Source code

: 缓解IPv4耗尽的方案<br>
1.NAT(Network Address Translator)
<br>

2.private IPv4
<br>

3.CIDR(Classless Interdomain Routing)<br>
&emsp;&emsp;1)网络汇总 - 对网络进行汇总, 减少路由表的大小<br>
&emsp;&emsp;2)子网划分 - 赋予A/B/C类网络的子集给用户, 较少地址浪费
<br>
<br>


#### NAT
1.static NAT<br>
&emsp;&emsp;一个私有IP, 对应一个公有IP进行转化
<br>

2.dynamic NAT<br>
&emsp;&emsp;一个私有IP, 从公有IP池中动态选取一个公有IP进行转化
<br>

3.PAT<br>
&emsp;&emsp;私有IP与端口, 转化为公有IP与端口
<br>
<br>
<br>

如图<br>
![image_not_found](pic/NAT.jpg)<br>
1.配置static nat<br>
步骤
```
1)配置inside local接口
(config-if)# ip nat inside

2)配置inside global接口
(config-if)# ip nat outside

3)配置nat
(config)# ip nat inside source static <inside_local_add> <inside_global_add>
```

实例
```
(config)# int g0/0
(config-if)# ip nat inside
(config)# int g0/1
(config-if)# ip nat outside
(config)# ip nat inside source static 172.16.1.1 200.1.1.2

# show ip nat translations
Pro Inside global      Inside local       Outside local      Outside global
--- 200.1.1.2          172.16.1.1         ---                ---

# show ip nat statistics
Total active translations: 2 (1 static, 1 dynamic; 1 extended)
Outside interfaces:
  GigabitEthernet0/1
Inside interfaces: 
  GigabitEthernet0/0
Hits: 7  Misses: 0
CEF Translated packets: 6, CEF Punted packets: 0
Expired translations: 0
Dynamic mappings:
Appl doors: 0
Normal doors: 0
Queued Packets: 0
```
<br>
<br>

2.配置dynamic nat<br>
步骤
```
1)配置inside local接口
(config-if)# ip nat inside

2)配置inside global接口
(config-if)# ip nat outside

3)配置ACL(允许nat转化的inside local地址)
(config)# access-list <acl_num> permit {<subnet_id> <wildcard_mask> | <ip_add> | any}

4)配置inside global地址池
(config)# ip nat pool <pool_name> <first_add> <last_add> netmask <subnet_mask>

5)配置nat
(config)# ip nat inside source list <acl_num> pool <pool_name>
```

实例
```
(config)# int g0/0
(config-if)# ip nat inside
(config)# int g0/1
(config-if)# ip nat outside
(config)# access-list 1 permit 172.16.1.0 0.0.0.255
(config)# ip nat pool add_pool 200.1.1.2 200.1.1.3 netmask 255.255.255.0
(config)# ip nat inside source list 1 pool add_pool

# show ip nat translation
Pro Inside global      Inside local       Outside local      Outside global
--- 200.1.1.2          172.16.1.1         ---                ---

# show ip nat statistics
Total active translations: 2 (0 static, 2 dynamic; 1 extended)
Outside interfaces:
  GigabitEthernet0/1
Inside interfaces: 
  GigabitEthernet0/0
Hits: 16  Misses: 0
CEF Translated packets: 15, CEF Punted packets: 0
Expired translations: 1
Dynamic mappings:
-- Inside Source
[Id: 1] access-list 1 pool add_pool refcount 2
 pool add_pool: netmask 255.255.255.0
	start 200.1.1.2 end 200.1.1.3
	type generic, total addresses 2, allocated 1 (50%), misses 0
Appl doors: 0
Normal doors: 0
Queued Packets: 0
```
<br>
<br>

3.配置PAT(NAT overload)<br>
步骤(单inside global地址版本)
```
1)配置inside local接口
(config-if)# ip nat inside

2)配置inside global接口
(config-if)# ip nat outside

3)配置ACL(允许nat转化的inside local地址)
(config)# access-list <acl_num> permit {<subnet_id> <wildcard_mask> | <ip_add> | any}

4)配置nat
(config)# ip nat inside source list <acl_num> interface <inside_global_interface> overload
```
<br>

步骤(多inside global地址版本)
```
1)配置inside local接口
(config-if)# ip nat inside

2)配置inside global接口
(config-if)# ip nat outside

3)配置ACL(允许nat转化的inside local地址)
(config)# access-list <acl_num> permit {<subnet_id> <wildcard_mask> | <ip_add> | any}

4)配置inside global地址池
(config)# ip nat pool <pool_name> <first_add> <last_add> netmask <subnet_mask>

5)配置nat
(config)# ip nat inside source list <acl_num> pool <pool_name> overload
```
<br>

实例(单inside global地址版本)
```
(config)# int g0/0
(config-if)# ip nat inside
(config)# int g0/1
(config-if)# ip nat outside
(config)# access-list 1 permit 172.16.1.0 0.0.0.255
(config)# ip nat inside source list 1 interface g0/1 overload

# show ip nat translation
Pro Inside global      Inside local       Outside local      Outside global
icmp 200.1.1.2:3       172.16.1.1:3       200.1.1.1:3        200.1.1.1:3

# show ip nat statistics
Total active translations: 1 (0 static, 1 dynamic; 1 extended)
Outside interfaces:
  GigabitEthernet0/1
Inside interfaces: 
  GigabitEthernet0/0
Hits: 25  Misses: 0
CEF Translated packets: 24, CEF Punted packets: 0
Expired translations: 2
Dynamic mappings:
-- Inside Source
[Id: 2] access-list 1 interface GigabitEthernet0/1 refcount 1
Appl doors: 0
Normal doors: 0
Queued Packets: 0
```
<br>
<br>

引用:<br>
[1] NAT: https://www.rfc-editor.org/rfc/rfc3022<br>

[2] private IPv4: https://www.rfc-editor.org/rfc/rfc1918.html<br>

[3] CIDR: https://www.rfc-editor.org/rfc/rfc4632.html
★ ★ ★ ★ ★ ★ ★
▶ ABOUT THIS EXERCISE:
Give only the number of lines in the listing above that include the string "extended".

▶ OUTPUT OF THE TASK:
3